The fact that Viewers delivered straight to the inboxes of Vaughan’s loyal readership probably avoided much of the controversy that would ordinarily arise from a book like this. But the same cannot be said of some of his earlier works. saga has been censored in the past for its explicit sexual content; Y: The last man was recently included on a list of banned books in Texas schools. “It always smells like a little showman on both sides to me,” Vaughan says of the ban. “I realize that for many people this is no laughing matter – it’s a worrying trend. But the site that bans it doesn’t really care what their kids read. They’re just trying to get what they call “cheap pops” in wrestling. And then we, lucky writers lucky enough to get banned, inevitably see sales skyrocket when that happens. The books become the forbidden fruit, the only thing one is not allowed to have.”

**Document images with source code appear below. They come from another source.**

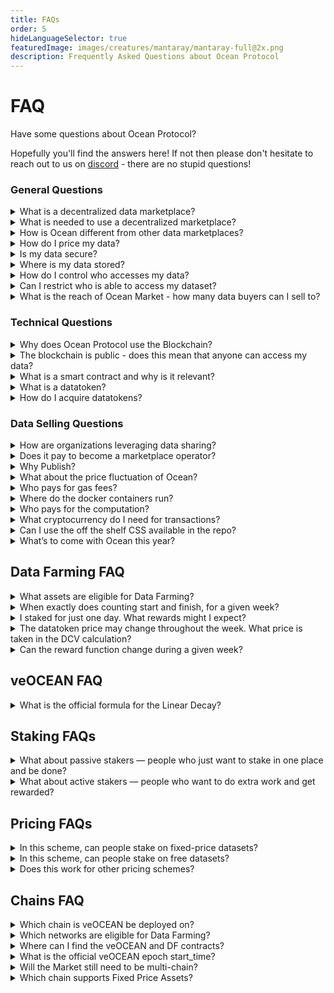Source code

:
 ```yaml
---
title: FAQs
order: 5
hideLanguageSelector: true
featuredImage: images/creatures/mantaray/mantaray-full@2x.png
description: Frequently Asked Questions about Ocean Protocol
---
```


# FAQ

Have some questions about Ocean Protocol?

Hopefully you'll find the answers here! If not then please don't hesitate to reach out to us on [discord](https://discord.gg/TnXjkR5) - there are no stupid questions!

### General Questions

<details>

<summary>What is a decentralized data marketplace?</summary>

A data marketplace allows providers to publish data and buyers to consume data. Unlike centralized data marketplaces, decentralized ones give users more control over their data, algorithms and analytics by minimizing custodianship and providing transparent and immutable records of every transaction. With features such as Compute-to-Data (C2D), data and algorithms can be ingested into secure Docker containers where escapes avoided, protecting both the data and algorithms.

</details>

<details>

<summary>What is needed to use a decentralized marketplace?</summary>

Users access decentralized marketplaces via Metamask. Metamask is an applet interface that manages unique IDs, generated and controlled fully by the user. These unique IDs (aka Ethereum address) are used to store digital assets such as cryptocurrency, datatokens, NFTs and other web3 native assets.

A Metamask wallet can easily be set up as a browser extension by going to your browser’s web store for extensions and search for “MetaMask”. For additional help setting up your MetaMask wallet, watch our short tutorial video and review these instructions on Ocean’s documentation page.

Once a user has Metamask installed and an Ethereum address, they can register, consume or stake on datasets on Ocean Market.

</details>

<details>

<summary>How is Ocean different from other data marketplaces?</summary>

Ocean Protocol is a decentralized data marketplace which gives users complete control of their data. The Ocean Protocol technology is built on smart contracts, decentralized computer scripts with no intermediary that are triggered by the users. The Ocean Market exposes the functionality of the smart contracts in a browser-friendly interface. Data providers and consumers can discover one another and transact in a peer-to-peer manner with the minimal amount of intermediary involvement.

</details>

<details>

<summary>How do I price my data?</summary>

Ocean gives you two different options for pricing your data - fixed price or free. You need to decide what your dataset is worth and how you want to price it. You can change the price but you can’t change the price format (e.g. from fixed to free).

</details>

<details>

<summary>Is my data secure?</summary>

Yes. Ocean Protocol understands that some data is too sensitive to be shared — potentially due to GDPR or other reasons. For these types of datasets, we offer a unique service called compute-to-data. This enables you to monetise the dataset that sits behind a firewall without ever revealing the raw data to the consumer. For example, researchers and data scientists pay to run their algorithms on the data set and the computation is performed behind a firewall; all the researchers or data scientists receive is the results generated by their algorithm.

</details>

<details>

<summary>Where is my data stored?</summary>

Ocean does not provide data storage. Users have the choice to store their data on their own servers, cloud or decentralized storage. Users need only to provide a URL to the dataset, which is then encrypted as a means to protect the access to the dataset.

</details>

<details>

<summary>How do I control who accesses my data?</summary>

Ocean provides tools for access control, fine grained permissions, passlisting and blocklisting addresses. Data and AI services can be shared under the conditions set by the owner of data. There is no central intermediary, which ensures no one can interfere with the transaction and both the publisher and user have transparency.

</details>

<details>

<summary>Can I restrict who is able to access my dataset?</summary>

Yes - Ocean has implemented fine grained permissions. This means that you can create allow and deny lists that restrict access from certain individuals or limit access to particular organizations.

</details>

<details>

<summary>What is the reach of Ocean Market - how many data buyers can I sell to?</summary>

Hundreds of unique datasets are available that are sourced from private individuals, research institutions, commercial enterprises and government. Publishing data on Ocean offers data providers and algorithm owners an exciting new channel to connect with a rapidly growing community of Web3 enthusiasts and data science professionals around the world.

</details>

### Technical Questions

<details>

<summary>Why does Ocean Protocol use the Blockchain?</summary>

For both providers and consumers of data, blockchain is a superior substrate for building applications.Blockchain allows business logic to be instantiated in a network and triggered by the users, without intermediaries. This innovation promises lower transaction costs, higher security, more control, less errors and more transparency & auditability.

</details>

<details>

<summary>The blockchain is public - does this mean that anyone can access my data?</summary>

No one is able to access data via the blockchain without purchasing access (with the datatoken) though the smart contract. Ocean smart contracts encrypt the URL to the dataset before it is published on the blockchain. This means that only the encrypted URL will be queryable in the public blockchain. Ocean technology facilitates data access to the consumer via a proxy (Ocean Provider) and the unencrypted url is never exposed.

</details>

<details>

<summary>What is a smart contract and why is it relevant?</summary>

The blockchain can do more than just store information - it can also run code. A smart contract is an executable script that runs on the blockchain, with no intermediary and is fully transparent and auditable by anyone. In Ocean, smart contracts facilitate access to data and AI if the access conditions set out by the publisher are fulfilled.

</details>

<details>

<summary>What is a datatoken?</summary>

A datatoken is an access token to datasets and services published in the Ocean ecosystem. Datatokens can be purchased via the Ocean Market or on a decentralized crypto exchange. . If a consumer wishes to access a dataset, they must acquire the datatoken and then exchange the datatoken for access to the dataset.

</details>

<details>

<summary>How do I acquire datatokens?</summary>

Datatokens can be acquired and traded in Ocean Market. There are several ways to acquire data tokens. Data publishers can acquire datatokens by publishing datasets and then receiving the generated datatokens.

Consumers can click "buy" on an asset in Ocean Market to buy and redeem a datatoken in exchange for access to a dataset.

Datatokens can also be sent from anyone who holds a datatoken for a particular asset.

</details>

### Data Selling Questions

<details>

<summary>How are organizations leveraging data sharing?</summary>

For the most part organizations are leveraging data sharing to benefit from data monetization, however increasingly organizations are also sharing data in order to boost their progress on sustainability goals. For example, data aggregated from vehicles can not only bring new revenue streams to automotive firms but can also be used to battle pollution.

</details>

<details>

<summary>Does it pay to become a marketplace operator?</summary>

Yes. Marketplace operators benefit from earning commission on marketplace transactions related to data consumption. Ocean Market is primarily focussed on monetising data however it is also designed to handle the sale of any digital asset or service. As a result the total addressable market goes way beyond revenues from just selling data. Operating costs for an Ocean-powered marketplace are moderate and the base code is open source and available free of charge under the Apache 2 license.

</details>

<details>

<summary>Why Publish?</summary>

Publishing data, algorithms and other digital assets and services on an Ocean-powered marketplace offers numerous opportunities to earn on the future revenue streams connected to that data as well as build lucrative ecosystem that add value to the published asset. It also allows for the discovery and insights into new use cases and applications of the published asset.

</details>

<details>

<summary>What about the price fluctuation of Ocean?</summary>

Price fluctuation is mitigated through the use of the Ocean backed stable coin H2O.

</details>

<details>

<summary>Who pays for gas fees?</summary>

Gas fees for marketplace transactions are paid by the user initiating the transaction (for publishing, consuming, etc).

</details>

<details>

<summary>Where do the docker containers run?</summary>

Dockers containers can run anywhere. Ocean Market use a docker run by the Ocean Protocol Foundation OPF); limit: 1 CPU limit / 60 seconds max. NOTE: This means OPF technically has access to data. In the case of a forked Ocean-powered marketplace the owner of marketplace must set up computation environment. If individual users of the marketplace are concerned with security they should be prepared to host both the data and provide compute-to-data services on premise.

</details>

<details>

<summary>Who pays for the computation?</summary>

The marketplace owner.

</details>

<details>

<summary>What cryptocurrency do I need for transactions?</summary>

The type if cryptocurrencies needed for transactions on the marketplace depends on which network(s) the marketplace is running (Ethereum, Polygon, EWT, BSC, Moonriver, etc.). Regardless of network, users will need to have Ocean tokens as well as the corresponding network token, which is used to pay for gas.

</details>

<details>

<summary>Can I use the off the shelf CSS available in the repo?</summary>

Marketplace name, logo and typeface must be changed by the client. Slight modification would be enough for compliance. For more information consult the READ ME file on GitHub. https://github.com/oceanprotocol/market#-forking

</details>

<details>

<summary>What’s to come with Ocean this year?</summary>

Checkout our [roadmap](https://oceanprotocol.com/technology/roadmap) to see what's we are currently working on. If you are interested in tracking our progress towards these goals then take a look at our [github](https://github.com/oceanprotocol/).

</details>

## Data Farming FAQ

<details>

<summary>What assets are eligible for Data Farming?</summary>

The data asset may be of any type — dataset (for static URIs), algorithm for Compute-to-Data, or any other Datatoken token-gated system. The data asset may be fixed price or free price. You can find more details in the [DF Background page](df-background.md#data-assets-that-qualify-for-df)

</details>

<details>

<summary>When exactly does counting start and finish, for a given week?</summary>

The counting starts at 12.01am on Thursday, and ends at 11.59pm on the following Wednesday.

</details>

<details>

<summary>I staked for just one day. What rewards might I expect?</summary>

At least 50 snapshots are randomly taken throughout the week. If you’ve staked just one day, and all else being equal, you should expect 1/7 the rewards compared to the full 7 days.

</details>

<details>

<summary>The datatoken price may change throughout the week. What price is taken in the DCV calculation?</summary>

The price is taken at the same time as each consume. E.g. if a data asset has three consumes, where price was 1 OCEAN when the first consume happened, and the price was 10 OCEAN when the other consumes happened, then the total DCV for the asset is 1 + 10 + 10 = 21.

</details>

<details>

<summary>Can the reward function change during a given week?</summary>

No. At the beginning of a new DF round (DF1, DF2, etc), rules are laid out, either implicitly if no change from previous round, or explicitly in a blog post if there are new rules. This is: reward function, bounds, etc. Then teams stake, buy data, consume, etc. And LPs are given DF rewards based on staking, DCV, etc at the end of the week. Overall cycle time is one week.

Caveat: it’s no at least in theory! Sometimes there may be tweaks if there is community consensus, or a bug.

</details>

## veOCEAN FAQ

<details>

<summary>What is the official formula for the Linear Decay?</summary>

The Linear Decay formula for veOCEAN can be expressed as follows in python.  
```python
FOUR_YEARS = 60 * 60 * 24 * 7 * 52

veOcean_balance = OCEAN_amount_locked * (your_unlock_timestamp — current_unix_timestamp ) / FOUR_YEARS
```

To learn more about systems driving veOCEAN and Data Farming, please [visit our df-py github repository](https://github.com/oceanprotocol/df-py).

</details>

## Staking FAQs

<details>

<summary>What about passive stakers — people who just want to stake in one place and be done?</summary>

Earnings are passive by default

</details>

<details>

<summary>What about active stakers — people who want to do extra work and get rewarded?</summary>

Ot works. Half the DF revenue goes to veOCEAN stake that users can allocate. Allocate well → more $$

</details>

## Pricing FAQs

<details>

<summary>In this scheme, can people stake on fixed-price datasets?</summary>

Yes. They allocate their veOCEAN to datasets. Then DF rewards follow the usual DF formula: DCV * veOCEAN stake.

</details>

<details>

<summary>In this scheme, can people stake on free datasets?</summary>

Yes. They allocate their veOCEAN to datasets. Then DF rewards follow the usual DF formula: DCV * veOCEAN stake. Except in this case although DCV is 0, the gas fees will still count towards calculating rewards.

</details>

<details>

<summary>Does this work for other pricing schemes?</summary>

Yes, from the get-go! It doesn’t matter how data is priced, this works for all schemes.

</details>

## Chains FAQ

<details>

<summary>Which chain is veOCEAN be deployed on?</summary>

[veOCEAN & DF](https://github.com/oceanprotocol/contracts/tree/main/contracts/ve) core contracts are deployed on Ethereum mainnet and allow users to allocate veOCEAN tokens to any asset, on any chain.

</details>

<details>

<summary>Which networks are eligible for Data Farming?</summary>
Data assets for DF may published in any network where Ocean’s deployed in production: Eth Mainnet, Polygon, BSC, and more.

You can find a list of [all supported chains here](https://docs.oceanprotocol.com/core-concepts/networks).

</details>

<details>

<summary>Where can I find the veOCEAN and DF contracts?</summary>

They are deployed on Ethereum mainnet, alongside other Ocean contract deployments. You can find the [full list of contracts here](https://github.com/oceanprotocol/contracts/blob/main/addresses/address.json).

</details>

<details>

<summary>What is the official veOCEAN epoch start_time?</summary>

veFeeDistributor has a start_time of 1663804800 (Thu Sep 22 2022 00:00:00)

</details>

<details>

<summary>Will the Market still need to be multi-chain?</summary>

Yes, Ocean Market still needs to be multi-chain: all the reasons that we went multi-chain for are as valid as ever.

</details>

<details>

<summary>Which chain supports Fixed Price Assets?</summary>

You can publish Fixed Price Assets to any chain that Ocean supports.

</details>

It is also this commitment to adult content that led Vaughan and Staples to approve a film adaptation of saga — despite the series’ incredible following. Even setting aside the massive budget that would be required for his interplanetary odyssey, the networks would still almost certainly insist on restricting the sex, the violence — the fundamental humanity of it all. “Every day people come to us to do something saga as a movie or as a TV show,” says Vaughan. “But it almost always starts with subtraction. “We could make it a movie if we make it PG-13. If we take this character out. If we don’t.’ straight forward, saga was so insanely rewarding financially for us that we don’t just have to sell it to sell it. But never say never.”
For many an adaptation of saga is considered inevitable. But despite its ebullient support for customizations of paper girl and Y: The last man, Vaughan remains critical of the comics’ inferiority complex. “Why do people who love comics see them as stepping stones to get into film or television?” he asks. “It’s so demeaning for this medium we all love. Comics don’t have to be the roadmap to get somewhere else; they can be the target themselves.” I challenge everyone to read sagaor paper girlor Viewersand tell me they haven’t arrived yet.